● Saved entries
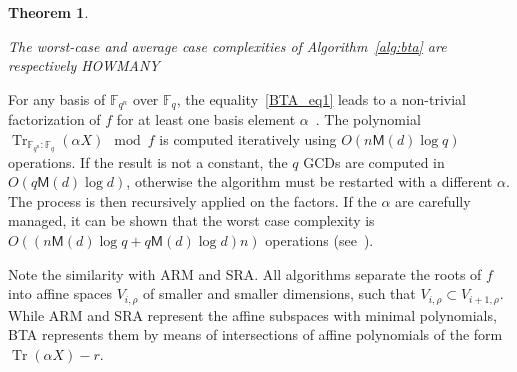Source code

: \documentclass{article}
\newcommand{\ff}[1]{\mathbb{F}_{#1}}
\newcommand{\dd}{d}
\newcommand{\qq}{q}
\newcommand{\nn}{n}
\newcommand{\qn}{{\qq^\nn}}
\newcommand{\basef}{\ff{\qq}}
\newcommand{\extf}{\ff{\qn}}
\DeclareMathOperator{\Tr}{Tr}
\newcommand{\trabs}[2]{\Tr_{#1:#2}}
\newcommand{\trextbase}{\trabs{\extf}{\basef}}
\newcommand{\bigO}{O}
\newcommand{\Mul}{\mathsf{M}}
\newcounter{algo}
\newtheorem{Theo}{Theorem}
\newtheorem{Lem}{Lemma}
\begin{document}
\begin{Theo}~\cite{Menvanovans92}

The worst-case and average case complexities of Algorithm~\ref{alg:bta} are respectively  HOWMANY


\end{Theo}







%
For any basis of $\extf$ over $\basef$, the equality~\eqref{BTA_eq1} leads to a non-trivial factorization of $f$ for at least one basis element $\alpha$~\cite{berl70}.
The polynomial $\trextbase(\alpha X) \mod f$ is computed iteratively using
$O(\nn\Mul(d)\log\qq)$ operations. If the result is not a constant,
the $\qq$ GCDs are computed in $O(\qq\Mul(d)\log\dd)$, otherwise the
algorithm must be restarted with a different $\alpha$. 
The process is then recursively applied on the factors. 
 If the $\alpha$ are carefully managed, it can be shown that the worst case complexity is
$\bigO((\nn\Mul(d)\log\qq+\qq\Mul(d)\log\dd) \nn)$ 
operations (see~\cite{Menvanovans92}).








Note the similarity with ARM and SRA. All algorithms separate the roots of $f$ into affine spaces $V_{i,\rho}$ of smaller and smaller dimensions, such that $V_{i,\rho}\subset V_{i+1,\rho}$. While ARM and SRA represent the affine subspaces with minimal polynomials, BTA represents them by means of intersections of affine polynomials of the form $\Tr(\alpha X)-r$.
\end{document}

● Try it
In your copy of the entries above, keep the text exact and leave out the pictures.

● Answer area
Source code

: \documentclass{article}
\newcommand{\ff}[1]{\mathbb{F}_{#1}}
\newcommand{\dd}{d}
\newcommand{\qq}{q}
\newcommand{\nn}{n}
\newcommand{\qn}{{\qq^\nn}}
\newcommand{\basef}{\ff{\qq}}
\newcommand{\extf}{\ff{\qn}}
\DeclareMathOperator{\Tr}{Tr}
\newcommand{\trabs}[2]{\Tr_{#1:#2}}
\newcommand{\trextbase}{\trabs{\extf}{\basef}}
\newcommand{\bigO}{O}
\newcommand{\Mul}{\mathsf{M}}
\newcounter{algo}
\newtheorem{Theo}{Theorem}
\newtheorem{Lem}{Lemma}
\begin{document}
\begin{Theo}~\cite{Menvanovans92}

The worst-case and average case complexities of Algorithm~\ref{alg:bta} are respectively  HOWMANY


\end{Theo}







%
For any basis of $\extf$ over $\basef$, the equality~\eqref{BTA_eq1} leads to a non-trivial factorization of $f$ for at least one basis element $\alpha$~\cite{berl70}.
The polynomial $\trextbase(\alpha X) \mod f$ is computed iteratively using
$O(\nn\Mul(d)\log\qq)$ operations. If the result is not a constant,
the $\qq$ GCDs are computed in $O(\qq\Mul(d)\log\dd)$, otherwise the
algorithm must be restarted with a different $\alpha$. 
The process is then recursively applied on the factors. 
 If the $\alpha$ are carefully managed, it can be shown that the worst case complexity is
$\bigO((\nn\Mul(d)\log\qq+\qq\Mul(d)\log\dd) \nn)$ 
operations (see~\cite{Menvanovans92}).








Note the similarity with ARM and SRA. All algorithms separate the roots of $f$ into affine spaces $V_{i,\rho}$ of smaller and smaller dimensions, such that $V_{i,\rho}\subset V_{i+1,\rho}$. While ARM and SRA represent the affine subspaces with minimal polynomials, BTA represents them by means of intersections of affine polynomials of the form $\Tr(\alpha X)-r$.
\end{document}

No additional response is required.